ASSIGNMENT: After reading the data below, copy out every line that contains the word "High".

DATA SUPPLIED:
****

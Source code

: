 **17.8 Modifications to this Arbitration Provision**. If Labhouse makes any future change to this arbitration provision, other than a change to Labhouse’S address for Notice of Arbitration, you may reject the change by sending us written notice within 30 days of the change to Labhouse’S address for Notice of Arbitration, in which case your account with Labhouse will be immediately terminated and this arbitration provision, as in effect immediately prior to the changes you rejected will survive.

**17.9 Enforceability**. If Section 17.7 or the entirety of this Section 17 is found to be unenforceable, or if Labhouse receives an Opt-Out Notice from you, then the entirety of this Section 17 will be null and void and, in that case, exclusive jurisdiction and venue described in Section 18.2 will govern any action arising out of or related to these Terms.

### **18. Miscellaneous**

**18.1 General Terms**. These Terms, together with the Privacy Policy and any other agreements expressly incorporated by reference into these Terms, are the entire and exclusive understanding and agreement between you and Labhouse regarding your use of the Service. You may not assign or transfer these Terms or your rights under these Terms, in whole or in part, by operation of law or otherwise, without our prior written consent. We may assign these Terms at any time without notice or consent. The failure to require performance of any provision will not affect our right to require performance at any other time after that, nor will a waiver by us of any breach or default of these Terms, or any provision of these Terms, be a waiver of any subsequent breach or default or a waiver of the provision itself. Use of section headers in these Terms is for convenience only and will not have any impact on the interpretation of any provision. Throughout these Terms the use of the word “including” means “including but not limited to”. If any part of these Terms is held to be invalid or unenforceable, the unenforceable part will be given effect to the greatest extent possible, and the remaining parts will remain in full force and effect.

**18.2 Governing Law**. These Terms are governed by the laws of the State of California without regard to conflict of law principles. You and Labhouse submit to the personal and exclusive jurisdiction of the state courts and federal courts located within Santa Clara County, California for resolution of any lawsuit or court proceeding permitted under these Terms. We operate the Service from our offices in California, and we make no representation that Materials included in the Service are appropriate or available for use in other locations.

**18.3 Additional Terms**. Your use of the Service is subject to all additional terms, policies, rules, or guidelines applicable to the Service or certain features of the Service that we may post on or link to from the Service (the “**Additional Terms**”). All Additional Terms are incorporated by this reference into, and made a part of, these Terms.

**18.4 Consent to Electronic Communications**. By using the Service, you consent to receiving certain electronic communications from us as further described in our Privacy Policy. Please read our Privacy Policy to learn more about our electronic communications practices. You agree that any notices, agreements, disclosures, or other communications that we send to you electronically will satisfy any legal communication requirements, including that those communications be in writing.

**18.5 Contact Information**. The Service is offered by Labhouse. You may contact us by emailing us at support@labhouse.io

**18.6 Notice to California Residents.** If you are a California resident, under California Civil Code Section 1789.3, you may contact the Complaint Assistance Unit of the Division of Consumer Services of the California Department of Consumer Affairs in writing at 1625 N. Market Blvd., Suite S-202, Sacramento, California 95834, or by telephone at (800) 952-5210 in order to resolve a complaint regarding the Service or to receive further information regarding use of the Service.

****

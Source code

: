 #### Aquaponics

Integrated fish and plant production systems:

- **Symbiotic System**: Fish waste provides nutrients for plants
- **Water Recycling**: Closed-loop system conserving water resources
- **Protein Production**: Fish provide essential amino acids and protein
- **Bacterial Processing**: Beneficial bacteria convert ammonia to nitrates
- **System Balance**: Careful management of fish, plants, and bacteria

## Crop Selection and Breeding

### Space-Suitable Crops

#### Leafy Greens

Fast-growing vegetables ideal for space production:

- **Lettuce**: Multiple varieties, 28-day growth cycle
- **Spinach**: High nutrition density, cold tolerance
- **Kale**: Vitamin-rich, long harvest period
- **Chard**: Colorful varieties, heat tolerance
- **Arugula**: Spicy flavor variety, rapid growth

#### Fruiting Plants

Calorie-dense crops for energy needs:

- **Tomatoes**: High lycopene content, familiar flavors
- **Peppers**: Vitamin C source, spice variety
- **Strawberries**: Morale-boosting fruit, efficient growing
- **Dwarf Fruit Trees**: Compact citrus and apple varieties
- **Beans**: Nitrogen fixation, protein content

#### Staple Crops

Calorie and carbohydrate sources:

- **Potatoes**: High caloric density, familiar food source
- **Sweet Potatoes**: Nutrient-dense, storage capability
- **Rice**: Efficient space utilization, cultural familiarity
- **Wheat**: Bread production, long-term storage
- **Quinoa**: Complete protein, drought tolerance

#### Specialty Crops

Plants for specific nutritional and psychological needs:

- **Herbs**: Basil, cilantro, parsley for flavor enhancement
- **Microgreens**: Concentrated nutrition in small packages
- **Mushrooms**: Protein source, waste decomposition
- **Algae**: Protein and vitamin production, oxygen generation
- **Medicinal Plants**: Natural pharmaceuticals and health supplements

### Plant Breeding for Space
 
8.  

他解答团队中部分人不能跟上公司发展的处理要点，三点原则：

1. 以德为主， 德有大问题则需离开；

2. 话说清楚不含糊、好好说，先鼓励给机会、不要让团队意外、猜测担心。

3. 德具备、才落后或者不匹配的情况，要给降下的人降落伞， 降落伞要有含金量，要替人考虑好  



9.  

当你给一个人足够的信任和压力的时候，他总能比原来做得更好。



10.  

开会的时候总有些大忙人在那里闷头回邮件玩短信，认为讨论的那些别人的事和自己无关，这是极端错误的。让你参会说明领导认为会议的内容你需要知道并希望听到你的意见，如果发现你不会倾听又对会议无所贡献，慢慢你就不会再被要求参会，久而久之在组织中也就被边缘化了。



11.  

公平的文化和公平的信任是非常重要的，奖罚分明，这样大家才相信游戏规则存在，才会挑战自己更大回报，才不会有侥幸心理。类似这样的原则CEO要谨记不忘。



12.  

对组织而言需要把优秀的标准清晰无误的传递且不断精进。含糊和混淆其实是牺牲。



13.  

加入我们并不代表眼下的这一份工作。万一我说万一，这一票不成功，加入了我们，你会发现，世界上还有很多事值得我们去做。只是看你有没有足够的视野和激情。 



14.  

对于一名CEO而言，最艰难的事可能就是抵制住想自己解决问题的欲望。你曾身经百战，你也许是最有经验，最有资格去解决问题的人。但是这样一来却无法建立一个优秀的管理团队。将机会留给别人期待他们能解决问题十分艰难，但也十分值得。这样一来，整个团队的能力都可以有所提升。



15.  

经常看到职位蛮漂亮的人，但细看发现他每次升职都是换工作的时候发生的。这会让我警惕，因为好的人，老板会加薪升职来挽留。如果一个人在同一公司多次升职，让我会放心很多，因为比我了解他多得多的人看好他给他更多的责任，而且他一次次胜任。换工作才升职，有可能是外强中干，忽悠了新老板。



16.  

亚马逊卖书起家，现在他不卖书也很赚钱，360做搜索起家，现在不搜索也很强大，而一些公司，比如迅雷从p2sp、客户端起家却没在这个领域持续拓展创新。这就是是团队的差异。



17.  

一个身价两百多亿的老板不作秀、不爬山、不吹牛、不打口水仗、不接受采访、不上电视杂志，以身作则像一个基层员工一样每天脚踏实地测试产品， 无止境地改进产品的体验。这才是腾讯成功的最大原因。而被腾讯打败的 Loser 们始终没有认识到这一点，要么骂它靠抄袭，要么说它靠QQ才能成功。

****

WRITTEN REPLY:
- **Spinach**: High nutrition density, cold tolerance
- **Tomatoes**: High lycopene content, familiar flavors
- **Potatoes**: High caloric density, familiar food source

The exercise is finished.